Return each line in the records below that includes "repeat".

Segment Open

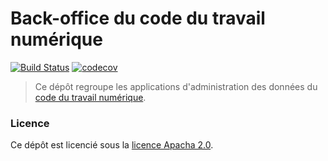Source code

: # Back-office du code du travail numérique

[![Build Status][img-travis]][link-travis]
[![codecov][img-codecov]][link-codecov]

> Ce dépôt regroupe les applications d'administration des données du [code du travail numérique][link-cdtn].

### Licence

Ce dépôt est licencié sous la [licence Apacha 2.0][link-license].

[img-codecov]: https://img.shields.io/codecov/gh/SocialGouv/code-du-travail-backoffice/master.svg?style=flat-square
[img-travis]: https://img.shields.io/travis/SocialGouv/code-du-travail-backoffice/master.svg?style=flat-square
[link-cdtn]: https://github.com/SocialGouv/code-du-travail-numerique
[link-codecov]: https://codecov.io/gh/SocialGouv/code-du-travail-backoffice
[link-license]: https://github.com/SocialGouv/code-du-travail-backoffice/blob/master/LICENSE
[link-travis]: https://travis-ci.org/SocialGouv/code-du-travail-backoffice
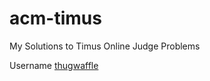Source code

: # acm-timus
My Solutions to Timus Online Judge Problems

Username [thugwaffle](http://acm.timus.ru/author.aspx?id=168689)
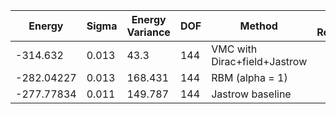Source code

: | Energy   | Sigma | Energy Variance | DOF | Method                       | Data Repository |
|----------|-------|-----------------|-----|------------------------------|-----------------|
| -314.632 | 0.013 | 43.3            | 144 | VMC with Dirac+field+Jastrow |                 |
| -282.04227 | 0.013 | 168.431       | 144 | RBM (alpha = 1)              |                 |
| -277.77834 | 0.011 | 149.787       | 144 | Jastrow baseline             |                 |
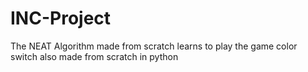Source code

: # INC-Project
The NEAT Algorithm made from scratch learns to play the game color switch also made from scratch in python
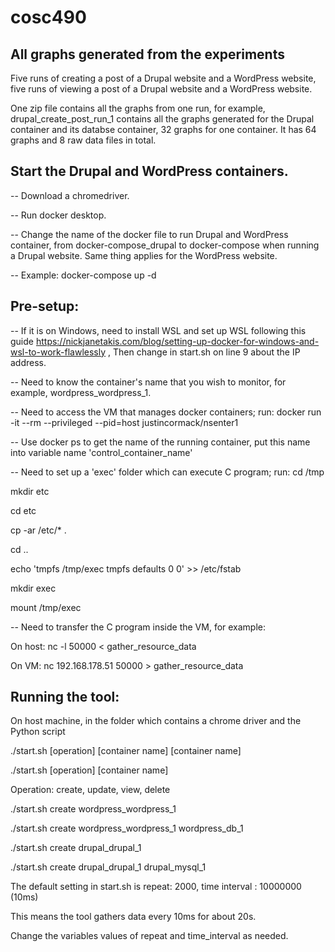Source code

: # cosc490
## All graphs generated from the experiments
Five runs of creating a post of a Drupal website and a WordPress website, five runs of viewing a post of a Drupal website and a WordPress website.


One zip file contains all the graphs from one run, for example, drupal_create_post_run_1 contains all the graphs generated for the Drupal container and its databse container, 32 graphs for one container. It has 64 graphs and 8 raw data files in total. 

## Start the Drupal and WordPress containers.
-- Download a chromedriver.

-- Run docker desktop.

-- Change the name of the docker file to run Drupal and WordPress container, from docker-compose_drupal to docker-compose when running a Drupal website. Same thing applies for the WordPress website.

-- Example: docker-compose up -d

## Pre-setup:
-- If it is on Windows, need to install WSL and set up WSL following this guide https://nickjanetakis.com/blog/setting-up-docker-for-windows-and-wsl-to-work-flawlessly
, Then change in start.sh on line 9 about the IP address.

-- Need to know the container's name that you wish to monitor, for example, wordpress_wordpress_1.

-- Need to access the VM that manages docker containers; run: docker run -it --rm --privileged --pid=host justincormack/nsenter1

-- Use docker ps to get the name of the running container, put this name into variable name 'control_container_name'

-- Need to set up a 'exec' folder which can execute C program; run:
cd /tmp

mkdir etc

cd etc

cp -ar /etc/* .

cd ..

echo 'tmpfs /tmp/exec tmpfs defaults 0 0' >> /etc/fstab

mkdir exec

mount /tmp/exec

-- Need to transfer the C program inside the VM, for example:

On host: nc -l 50000  < gather_resource_data

On VM: nc 192.168.178.51 50000 > gather_resource_data

## Running the tool:

On host machine, in the folder which contains a chrome driver and the Python script 

./start.sh [operation] [container name] [container name]

./start.sh [operation] [container name]

Operation: create, update, view, delete

./start.sh create wordpress_wordpress_1

./start.sh create wordpress_wordpress_1 wordpress_db_1

./start.sh create drupal_drupal_1

./start.sh create drupal_drupal_1 drupal_mysql_1

The default setting in start.sh is repeat: 2000, time interval : 10000000 (10ms)

This means the tool gathers data every 10ms for about 20s.

Change the variables values of repeat and time_interval as needed. 
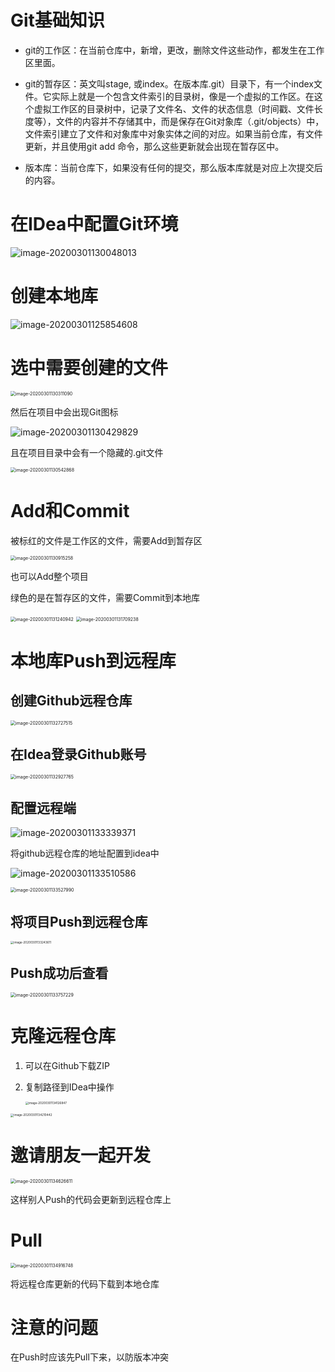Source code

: # Git基础知识

- git的工作区：在当前仓库中，新增，更改，删除文件这些动作，都发生在工作区里面。
- git的暂存区：英文叫stage, 或index。在版本库.git）目录下，有一个index文件。它实际上就是一个包含文件索引的目录树，像是一个虚拟的工作区。在这个虚拟工作区的目录树中，记录了文件名、文件的状态信息（时间戳、文件长度等），文件的内容并不存储其中，而是保存在Git对象库（.git/objects）中，文件索引建立了文件和对象库中对象实体之间的对应。如果当前仓库，有文件更新，并且使用git add 命令，那么这些更新就会出现在暂存区中。

- 版本库：当前仓库下，如果没有任何的提交，那么版本库就是对应上次提交后的内容。 



# 在IDea中配置Git环境

![image-20200301130048013](C:\Users\安基尼拉\AppData\Roaming\Typora\typora-user-images\image-20200301130048013.png)



# 创建本地库

![image-20200301125854608](C:\Users\安基尼拉\AppData\Roaming\Typora\typora-user-images\image-20200301125854608.png)



# 选中需要创建的文件

<img src="C:\Users\安基尼拉\AppData\Roaming\Typora\typora-user-images\image-20200301130311090.png" alt="image-20200301130311090" style="zoom:50%;" />



然后在项目中会出现Git图标

![image-20200301130429829](C:\Users\安基尼拉\AppData\Roaming\Typora\typora-user-images\image-20200301130429829.png)

且在项目目录中会有一个隐藏的.git文件

<img src="C:\Users\安基尼拉\AppData\Roaming\Typora\typora-user-images\image-20200301130542868.png" alt="image-20200301130542868" style="zoom:50%;" />



# Add和Commit

被标红的文件是工作区的文件，需要Add到暂存区

<img src="C:\Users\安基尼拉\AppData\Roaming\Typora\typora-user-images\image-20200301130915258.png" alt="image-20200301130915258" style="zoom:50%;" />

也可以Add整个项目



绿色的是在暂存区的文件，需要Commit到本地库

<img src="C:\Users\安基尼拉\AppData\Roaming\Typora\typora-user-images\image-20200301131240942.png" alt="image-20200301131240942" style="zoom:50%;" />

<img src="C:\Users\安基尼拉\AppData\Roaming\Typora\typora-user-images\image-20200301131709238.png" alt="image-20200301131709238" style="zoom:50%;" />



# 本地库Push到远程库

## 创建Github远程仓库

<img src="C:\Users\安基尼拉\AppData\Roaming\Typora\typora-user-images\image-20200301132727515.png" alt="image-20200301132727515" style="zoom:50%;" />



## 在Idea登录Github账号

<img src="C:\Users\安基尼拉\AppData\Roaming\Typora\typora-user-images\image-20200301132927765.png" alt="image-20200301132927765" style="zoom:50%;" />



## 配置远程端

![image-20200301133339371](C:\Users\安基尼拉\AppData\Roaming\Typora\typora-user-images\image-20200301133339371.png)

将github远程仓库的地址配置到idea中

![image-20200301133510586](C:\Users\安基尼拉\AppData\Roaming\Typora\typora-user-images\image-20200301133510586.png)

<img src="C:\Users\安基尼拉\AppData\Roaming\Typora\typora-user-images\image-20200301133527990.png" alt="image-20200301133527990" style="zoom:50%;" />



## 将项目Push到远程仓库

<img src="C:\Users\安基尼拉\AppData\Roaming\Typora\typora-user-images\image-20200301133243611.png" alt="image-20200301133243611" style="zoom:33%;" />



## Push成功后查看

<img src="C:\Users\安基尼拉\AppData\Roaming\Typora\typora-user-images\image-20200301133757229.png" alt="image-20200301133757229" style="zoom:50%;" />



# 克隆远程仓库

1. 可以在Github下载ZIP

2. 复制路径到IDea中操作

   <img src="C:\Users\安基尼拉\AppData\Roaming\Typora\typora-user-images\image-20200301134126847.png" alt="image-20200301134126847" style="zoom:33%;" />

<img src="C:\Users\安基尼拉\AppData\Roaming\Typora\typora-user-images\image-20200301134210442.png" alt="image-20200301134210442" style="zoom: 33%;" />



# 邀请朋友一起开发

<img src="C:\Users\安基尼拉\AppData\Roaming\Typora\typora-user-images\image-20200301134626611.png" alt="image-20200301134626611" style="zoom:50%;" />

这样别人Push的代码会更新到远程仓库上



# Pull

<img src="C:\Users\安基尼拉\AppData\Roaming\Typora\typora-user-images\image-20200301134916748.png" alt="image-20200301134916748" style="zoom:50%;" />

将远程仓库更新的代码下载到本地仓库



# 注意的问题

在Push时应该先Pull下来，以防版本冲突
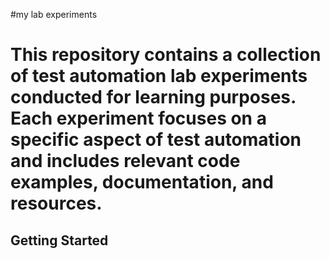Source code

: #my lab experiments

# This repository contains a collection of test automation lab experiments conducted for learning purposes. Each experiment focuses on a specific aspect of test automation and includes relevant code examples, documentation, and resources.

## Getting Started
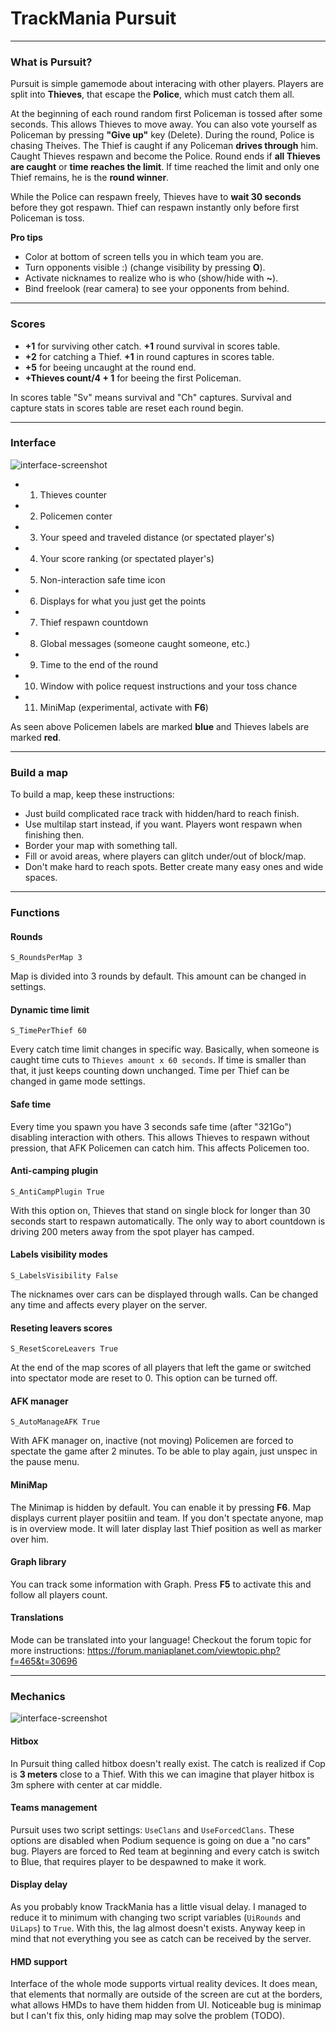 # TrackMania Pursuit

---

### What is Pursuit?
Pursuit is simple gamemode about interacing with other players. Players are split into **Thieves**, that escape the **Police**, which must catch them all.

At the beginning of each round random first Policeman is tossed after some seconds. This allows Thieves to move away. You can also vote yourself as Policeman by pressing **"Give up"** key (Delete). During the round, Police is chasing Theives. The Thief is caught if any Policeman **drives through** him. Caught Thieves respawn and become the Police. Round ends if **all Thieves are caught** or **time reaches the limit**. If time reached the limit and only one Thief remains, he is the **round winner**.

While the Police can respawn freely, Thieves have to **wait 30 seconds** before they got respawn. Thief can respawn instantly only before first Policeman is toss.

**Pro tips**
* Color at bottom of screen tells you in which team you are.
* Turn opponents visible :) (change visibility by pressing **O**).
* Activate nicknames to realize who is who (show/hide with **~**).
* Bind freelook (rear camera) to see your opponents from behind.

---

### Scores

* **+1** for surviving other catch. **+1** round survival in scores table.
* **+2** for catching a Thief. **+1** in round captures in scores table.
* **+5** for beeing uncaught at the round end.
* **+Thieves count/4 + 1** for beeing the first Policeman.

In scores table "Sv" means survival and "Ch" captures. Survival and capture stats in scores table are reset each round begin.

---

### Interface
![interface-screenshot](http://dominolink.aq.pl/common/instruction.jpg)
* 1. Thieves counter
* 2. Policemen conter
* 3. Your speed and traveled distance (or spectated player's)
* 4. Your score ranking (or spectated player's)
* 5. Non-interaction safe time icon
* 6. Displays for what you just get the points
* 7. Thief respawn countdown
* 8. Global messages (someone caught someone, etc.)
* 9. Time to the end of the round
* 10. Window with police request instructions and your toss chance
* 11. MiniMap (experimental, activate with **F6**)

As seen above Policemen labels are marked **blue** and Thieves labels are marked **red**.

---

### Build a map

To build a map, keep these instructions:
* Just build complicated race track with hidden/hard to reach finish.
* Use multilap start instead, if you want. Players wont respawn when finishing then.
* Border your map with something tall.
* Fill or avoid areas, where players can glitch under/out of block/map.
* Don't make hard to reach spots. Better create many easy ones and wide spaces.

---

### Functions

#### Rounds
`S_RoundsPerMap 3`

Map is divided into 3 rounds by default. This amount can be changed in settings.

#### Dynamic time limit
`S_TimePerThief 60`

Every catch time limit changes in specific way. Basically, when someone is caught time cuts to `Thieves amount x 60 seconds`. If time is smaller than that, it just keeps counting down unchanged. Time per Thief can be changed in game mode settings.

#### Safe time
Every time you spawn you have 3 seconds safe time (after "321Go") disabling interaction with others. This allows Thieves to respawn without pression, that AFK Policemen can catch him. This affects Policemen too.

#### Anti-camping plugin
`S_AntiCampPlugin True`

With this option on, Thieves that stand on single block for longer than 30 seconds start to respawn automatically. The only way to abort countdown is driving 200 meters away from the spot player has camped.

#### Labels visibility modes
`S_LabelsVisibility False`

The nicknames over cars can be displayed through walls. Can be changed any time and affects every player on the server.

#### Reseting leavers scores
`S_ResetScoreLeavers True`

At the end of the map scores of all players that left the game or switched into spectator mode are reset to 0. This option can be turned off.

#### AFK manager
`S_AutoManageAFK True`

With AFK manager on, inactive (not moving) Policemen are forced to spectate the game after 2 minutes. To be able to play again, just unspec in the pause menu.

#### MiniMap
The Minimap is hidden by default. You can enable it by pressing **F6**. Map displays current player positiin and team. If you don't spectate anyone, map is in overview mode. It will later display last Thief position as well as marker over him.

#### Graph library
You can track some information with Graph. Press **F5** to activate this and follow all players count.

#### Translations
Mode can be translated into your language! Checkout the forum topic for more instructions:
https://forum.maniaplanet.com/viewtopic.php?f=465&t=30696

---

### Mechanics
![interface-screenshot](http://dominolink.aq.pl/common/pursuit-playerhitbox.jpg)
#### Hitbox
In Pursuit thing called hitbox doesn't really exist. The catch is realized if Cop is **3 meters** close to a Thief. With this we can imagine that player hitbox is 3m sphere with center at car middle.

#### Teams management
Pursuit uses two script settings: `UseClans` and `UseForcedClans`. These options are disabled when Podium sequence is going on due a "no cars" bug. Players are forced to Red team at beginning and every catch is switch to Blue, that requires player to be despawned to make it work.

#### Display delay
As you probably know TrackMania has a little visual delay. I managed to reduce it to minimum with changing two script variables (`UiRounds` and `UiLaps`) to `True`. With this, the lag almost doesn't exists. Anyway keep in mind that not everything you see as catch can be received by the server.

#### HMD support
Interface of the whole mode supports virtual reality devices. It does mean, that elements that normally are outside of the screen are cut at the borders, what allows HMDs to have them hidden from UI. Noticeable bug is minimap but I can't fix this, only hiding map may solve the problem (TODO).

Segment Closed

**Solution**
The default setting in start.sh is repeat: 2000, time interval : 10000000 (10ms)
Change the variables values of repeat and time_interval as needed. 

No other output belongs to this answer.